### Brief
If a line in the records below holds the word "capacity", copy it.

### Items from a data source
====
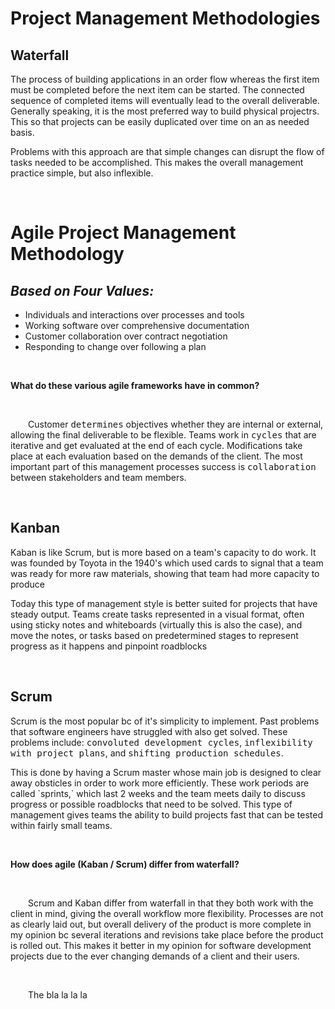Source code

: # **Project Management Methodologies**

## **Waterfall**

<p>The process of building applications in an order flow whereas the first item must
be completed before the next item can be started. The connected sequence of 
completed items will eventually lead to the overall deliverable. Generally
speaking, it is the most preferred way to build physical projectrs. This so that
projects can be easily duplicated over time on an as needed basis.</p>

<p>Problems with this approach are that simple changes can disrupt the flow of tasks
needed to be accomplished. This makes the overall management practice simple, 
but also inflexible.</p>

&nbsp;

# **Agile Project Management Methodology**
<h2><em>Based on Four Values:</em></h2>

* Individuals and interactions over processes and tools
* Working software over comprehensive documentation
* Customer collaboration over contract negotiation
* Responding to change over following a plan

&nbsp;

**What do these various agile frameworks have in common?**

&nbsp;

<p style="text-indent:2em">Customer <kbd>determines</kbd> objectives whether they 
are internal or external, allowing the final deliverable to be flexible. Teams work 
in <kbd>cycles</kbd> that are iterative and get evaluated at the end of each cycle. 
Modifications take place at each evaluation based on the demands of the client. 
The most important part of this management processes success is 
<kbd>collaboration</kbd> between stakeholders and team members.</p>

&nbsp;

## **Kanban**

<p>Kaban is like Scrum, but is more based on a team's capacity to do work. It was
founded by Toyota in the 1940's which used cards to signal that a team was ready
for more raw materials, showing that team had more capacity to produce</p>

<p>Today this type of management style is better suited for projects that have
steady output. Teams create tasks represented in a visual format, often using
sticky notes and whiteboards (virtually this is also the case), and move the
notes, or tasks based on predetermined stages to represent progress as it happens
and pinpoint roadblocks</p>

&nbsp;

## **Scrum**

<p>Scrum is the most popular bc of it's simplicity to implement. Past problems
that software engineers have struggled with also get solved. These problems
include: <kbd>convoluted development cycles</kbd>, 
<kbd>inflexibility with project plans</kbd>, and 
<kbd>shifting production schedules</kbd>.</p>

<p>This is done by having a Scrum master whose main job is designed to clear
away obsticles in order to work more efficiently. These work periods are called
`sprints,` which last 2 weeks and the team meets daily to discuss progress or 
possible roadblocks that need to be solved. This type of management gives teams 
the ability to build projects fast that can be tested within fairly small teams.</p>

&nbsp;

**How does agile (Kaban / Scrum) differ from waterfall?**

&nbsp;

<p style="text-indent:2em">Scrum and Kaban differ from waterfall in that they
both work with the client in mind, giving the overall workflow more flexibility.
Processes are not as clearly laid out, but overall delivery of the product is more
complete in my opinion bc several iterations and revisions take place before the
product is rolled out. This makes it better in my opinion for software development
projects due to the ever changing demands of a client and their users.</p>

&nbsp;

<p style="text-indent:2em">The bla la la la</p>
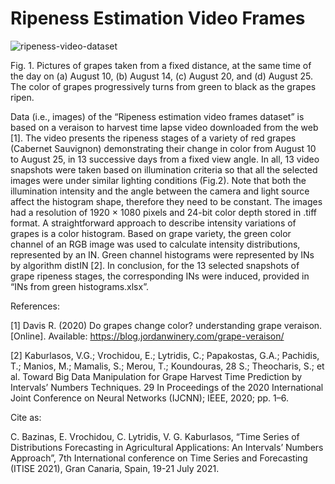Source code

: # Ripeness Estimation Video Frames
![ripeness-video-dataset](https://user-images.githubusercontent.com/26176656/123220888-09a81680-d4d7-11eb-827f-928bd568c786.png)

Fig. 1. Pictures of grapes taken from a fixed distance, at the same time of the day on (a) August 10, (b) August 14, (c) August 20, and (d) August 25. The color of grapes progressively turns from green to black as the grapes ripen.

Data (i.e., images) of the “Ripeness estimation video frames dataset” is based on a veraison to harvest time lapse video downloaded from the web [1]. The video presents the ripeness stages of a variety of red grapes (Cabernet Sauvignon) demonstrating their change in color from August 10 to August 25, in 13 successive days from a fixed view angle. In all, 13 video snapshots were taken based on illumination criteria so that all the selected images were under similar lighting conditions (Fig.2). Note that both the illumination intensity and the angle between the camera and light source affect the histogram shape, therefore they need to be constant. The images had a resolution of 1920 × 1080 pixels and 24-bit color depth stored in .tiff format. A straightforward approach to describe intensity variations of grapes is a color histogram. Based on grape variety, the green color channel of an RGB image was used to calculate intensity distributions, represented by an IN. Green channel histograms were represented by INs by algorithm distIN [2]. In conclusion, for the 13 selected snapshots of grape ripeness stages, the corresponding INs were induced, provided in “INs from green histograms.xlsx”.


References:

[1] Davis R. (2020) Do grapes change color? understanding grape veraison. [Online]. Available: https://blog.jordanwinery.com/grape-veraison/

[2] Kaburlasos, V.G.; Vrochidou, E.; Lytridis, C.; Papakostas, G.A.; Pachidis, T.; Manios, M.; Mamalis, S.; Merou, T.; Koundouras, 28 S.; Theocharis, S.; et al. Toward Big Data Manipulation for Grape Harvest Time Prediction by Intervals’ Numbers Techniques. 29 In Proceedings of the 2020 International Joint Conference on Neural Networks (IJCNN); IEEE, 2020; pp. 1–6.

Cite as:

C. Bazinas, E. Vrochidou, C. Lytridis, V. G. Kaburlasos, “Time Series of Distributions Forecasting in Agricultural Applications: An Intervals’ Numbers Approach”, 7th International conference on Time Series and Forecasting (ITISE 2021), Gran Canaria, Spain, 19-21 July 2021.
====
### Reply to the task
<p>Kaban is like Scrum, but is more based on a team's capacity to do work. It was
for more raw materials, showing that team had more capacity to produce</p>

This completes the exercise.